Two news reports illustrate the evolution of the Democratic Party and racial politics since 1992.
Former President Bill Clinton said Friday he regretted drowning out the chants of black protesters at a rally in Philadelphia the day before, when he issued an aggressive defense of his administration’s impact on black families. His reaction thrust a debate about the 1990s into the center of his wife’s presidential campaign, one that has focused heavily on issues of race and criminal justice.
“I know those young people yesterday were just trying to get good television,” Mr. Clinton said Friday of the Black Lives Matter protesters who interrupted him Thursday in accusing Hillary Clinton of being responsible for black deaths. “But that doesn’t mean that I was most effective in answering it.”
It was a remarkable reversal for Mr. Clinton, who has had to campaign for his wife in an era when the signature policies of his administration have been repudiated both by Mrs.
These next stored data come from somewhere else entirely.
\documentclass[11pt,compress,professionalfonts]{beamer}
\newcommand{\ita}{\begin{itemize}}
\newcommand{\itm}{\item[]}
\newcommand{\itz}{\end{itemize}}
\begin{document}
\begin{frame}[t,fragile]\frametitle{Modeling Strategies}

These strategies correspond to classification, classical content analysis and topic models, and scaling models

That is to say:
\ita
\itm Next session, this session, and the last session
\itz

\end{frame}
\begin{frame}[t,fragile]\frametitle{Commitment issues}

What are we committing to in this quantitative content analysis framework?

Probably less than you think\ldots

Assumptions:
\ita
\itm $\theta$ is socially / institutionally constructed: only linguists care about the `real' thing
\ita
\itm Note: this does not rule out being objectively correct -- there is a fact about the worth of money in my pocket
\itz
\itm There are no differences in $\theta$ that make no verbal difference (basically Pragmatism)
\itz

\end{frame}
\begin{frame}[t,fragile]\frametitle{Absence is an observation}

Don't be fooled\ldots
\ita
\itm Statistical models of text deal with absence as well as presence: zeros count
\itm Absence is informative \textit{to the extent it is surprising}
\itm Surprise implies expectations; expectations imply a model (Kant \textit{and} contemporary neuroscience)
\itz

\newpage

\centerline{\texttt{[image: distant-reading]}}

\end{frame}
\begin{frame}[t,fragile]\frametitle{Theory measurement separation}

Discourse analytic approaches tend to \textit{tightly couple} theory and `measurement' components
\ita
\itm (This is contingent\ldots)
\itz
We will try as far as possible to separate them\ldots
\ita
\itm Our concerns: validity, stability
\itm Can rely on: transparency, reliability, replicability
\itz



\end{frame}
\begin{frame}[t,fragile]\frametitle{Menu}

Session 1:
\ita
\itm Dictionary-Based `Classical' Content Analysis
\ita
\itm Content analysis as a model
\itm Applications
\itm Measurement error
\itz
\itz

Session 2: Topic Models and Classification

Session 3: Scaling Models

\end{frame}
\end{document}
Clinton and her opponent, Senator Bernie Sanders of Vermont.
None of those issues has been more central to the 2016 campaign than the 1994 crime bill, which created tougher penalties for nonviolent drug offenders, erected dozens of new prisons and deluged American cities with more police officers.
In June 1992, Gwen Ifill reported at The New York Times:
Aggressively rebutting the Rev. Jesse Jackson, Gov. Bill Clinton said today that he would not "back down on what I said" at the conference of the Rainbow Coalition last weekend about remarks attributed to a rap performer.
"I bragged on the Rainbow Coalition and its programs," Mr. Clinton told reporters as he entered a radio station, defending his speech at the conference. "I criticized divisive language by Sister Souljah. If Jesse Jackson wants to align himself with that now and claim that's the way he felt, then that's his business."